● SUPPLIED MATERIAL:
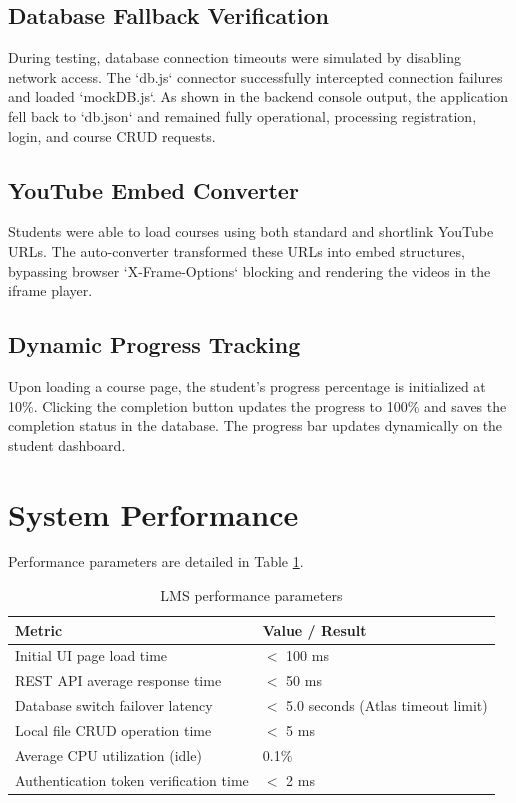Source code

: \documentclass[12pt,a4paper]{report}
\begin{document}
\subsection{Database Fallback Verification}
During testing, database connection timeouts were simulated by disabling network access. The `db.js` connector successfully intercepted connection failures and loaded `mockDB.js`. As shown in the backend console output, the application fell back to `db.json` and remained fully operational, processing registration, login, and course CRUD requests.

\subsection{YouTube Embed Converter}
Students were able to load courses using both standard and shortlink YouTube URLs. The auto-converter transformed these URLs into embed structures, bypassing browser `X-Frame-Options` blocking and rendering the videos in the iframe player.

\subsection{Dynamic Progress Tracking}
Upon loading a course page, the student's progress percentage is initialized at 10\%. Clicking the completion button updates the progress to 100\% and saves the completion status in the database. The progress bar updates dynamically on the student dashboard.

\section{System Performance}
Performance parameters are detailed in Table \ref{tab:performance}.

\begin{table}[h!]
\centering
\begin{tabular}{|p{5cm}|p{8cm}|}
\hline
\textbf{Metric} & \textbf{Value / Result} \\
\hline
Initial UI page load time & $<$ 100 ms \\
\hline
REST API average response time & $<$ 50 ms \\
\hline
Database switch failover latency & $<$ 5.0 seconds (Atlas timeout limit) \\
\hline
Local file CRUD operation time & $<$ 5 ms \\
\hline
Average CPU utilization (idle) & 0.1\% \\
\hline
Authentication token verification time & $<$ 2 ms \\
\hline
\end{tabular}
\caption{LMS performance parameters}
\label{tab:performance}
\end{table}
\end{document}
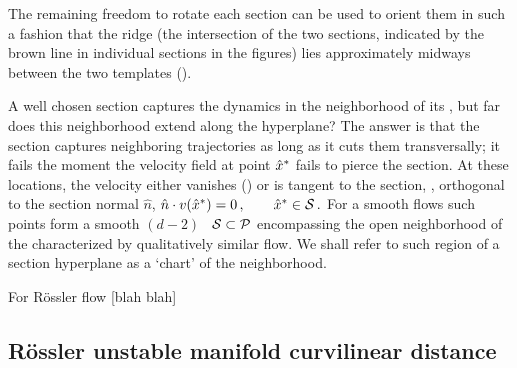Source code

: The remaining freedom
to rotate each section can be used to orient them in such a fashion that
the ridge
(the intersection of the two sections, indicated by the brown line in
individual sections in the figures) lies approximately midways between the
two templates ().

A well chosen section captures the dynamics in the neighborhood of its
\template, but far does this neighborhood extend along the hyperplane?
The answer is that the section captures neighboring trajectories as long
as it cuts them transversally; it fails the moment the velocity field at
point $\hat{x}^\ast$ fails to pierce the section. At these locations, the
velocity either vanishes (\eqv) or is tangent to the section, \ie,
orthogonal to the section normal $\hat{n}$,
\(
    \hat{n} \cdot v(\hat{x}^\ast) = 0
\,,\qquad
    \hat{x}^\ast \in \cal{S}
\,.
\) %
For a smooth flows such points form a smooth $(d\!-\!2)$\dmn\ \emph{\poincBord} ${\cal S} \subset {\cal P}$
encompassing the open neighborhood of the {\template} characterized by
qualitatively similar flow. We shall refer to such region of a section hyperplane
as a `chart' of the {\template} neighborhood.


For R\"ossler flow 
[blah blah]

\subsection{R\"ossler unstable manifold curvilinear distance}
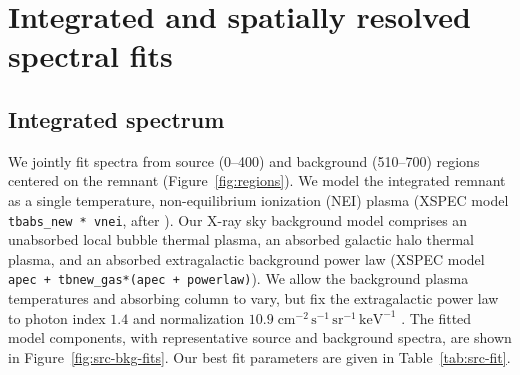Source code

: \documentclass[preprint2,tighten,trackchanges]{aastex6}
\newcommand*{\mt}{\mathrm}
\newcommand*{\unit}[1]{\;\mt{#1}}  %
\begin{document}
\section{Integrated and spatially resolved spectral fits} \label{sec:spec}

\subsection{Integrated spectrum} \label{sec:src-bkg}

\begin{figure*}[]
    \label{fig:regions}
\end{figure*}

We jointly fit spectra from source (0--400\arcsec) and background
(510--700\arcsec) regions centered on the remnant (Figure~\ref{fig:regions}).
We model the integrated remnant as a single temperature, non-equilibrium
ionization (NEI) plasma (XSPEC model \texttt{tbabs\_new * vnei}, after
\citet{hamilton1983}).  %
Our X-ray sky background model comprises an unabsorbed local bubble thermal
plasma, an absorbed galactic halo thermal plasma, and an absorbed extragalactic
background power law (XSPEC model \texttt{apec + tbnew\_gas*(apec + powerlaw)}).
We allow the background plasma temperatures and absorbing column to vary, but
fix the extragalactic power law to photon index $1.4$ and normalization
$10.9 \unit{cm^{-2}\, s^{-1}\, sr^{-1}\, keV^{-1}}$ \citep{hickox2006}.
The fitted model components, with representative source and background spectra,
are shown in Figure~\ref{fig:src-bkg-fits}.
Our best fit parameters are given in Table~\ref{tab:src-fit}.

\begin{figure*}[!ht]
    \label{fig:src-bkg-fits}
\end{figure*}
\end{document}
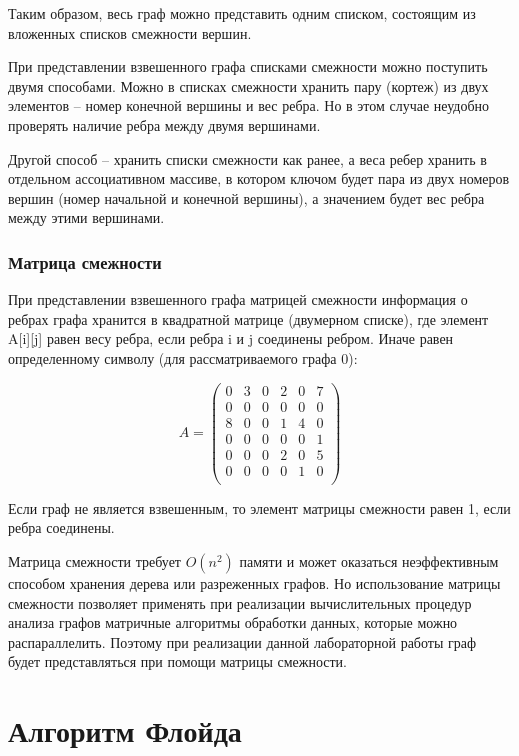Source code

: Таким образом, весь граф можно представить одним списком, состоящим из вложенных списков смежности вершин.

При представлении взвешенного графа списками смежности можно поступить двумя способами. Можно в списках смежности хранить пару (кортеж) из двух элементов -- номер конечной вершины и вес ребра. Но в этом случае неудобно проверять наличие ребра между двумя вершинами.

Другой способ -- хранить списки смежности как ранее, а веса ребер хранить в отдельном ассоциативном массиве, в котором ключом будет пара из двух номеров вершин (номер начальной и конечной вершины), а значением будет вес ребра между этими вершинами.

\subsubsection{Матрица смежности}

При представлении взвешенного графа матрицей смежности информация о ребрах графа хранится в квадратной матрице (двумерном списке), где элемент A[i][j] равен весу ребра, если ребра i и j соединены ребром.  Иначе равен определенному символу (для рассматриваемого графа 0):

\begin{equation}
	A = \begin{pmatrix}
		0 & 3 & 0 & 2 & 0 & 7\\
		0 & 0 & 0 & 0 & 0 & 0\\
		8 & 0 & 0 & 1 & 4 & 0\\
		0 & 0 & 0 & 0 & 0 & 1\\
		0 & 0 & 0 & 2 & 0 & 5\\
		0 & 0 & 0 & 0 & 1 & 0\\
	\end{pmatrix}
\end{equation}

Если граф не является взвешенным, то элемент матрицы смежности равен 1, если ребра соединены.

Матрица смежности требует $O(n^2)$ памяти и может оказаться неэффективным способом хранения дерева или разреженных графов. Но использование матрицы смежности позволяет применять при реализации вычислительных процедур анализа графов матричные алгоритмы обработки данных, которые можно распараллелить. Поэтому при реализации данной лабораторной работы граф будет представляться при помощи матрицы смежности.

\section{Алгоритм Флойда}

● TASK INSTRUCTIONS:
All lines above between those holding "0 & 0 & 0 & 2 & 0 & 5\\" and "Если граф не", inclusive, must be set down unchanged, and no other line may be included.

● RESPONSE TO THE EXERCISE:
		0 & 0 & 0 & 2 & 0 & 5\\
		0 & 0 & 0 & 0 & 1 & 0\\
	\end{pmatrix}
\end{equation}

Если граф не является взвешенным, то элемент матрицы смежности равен 1, если ребра соединены.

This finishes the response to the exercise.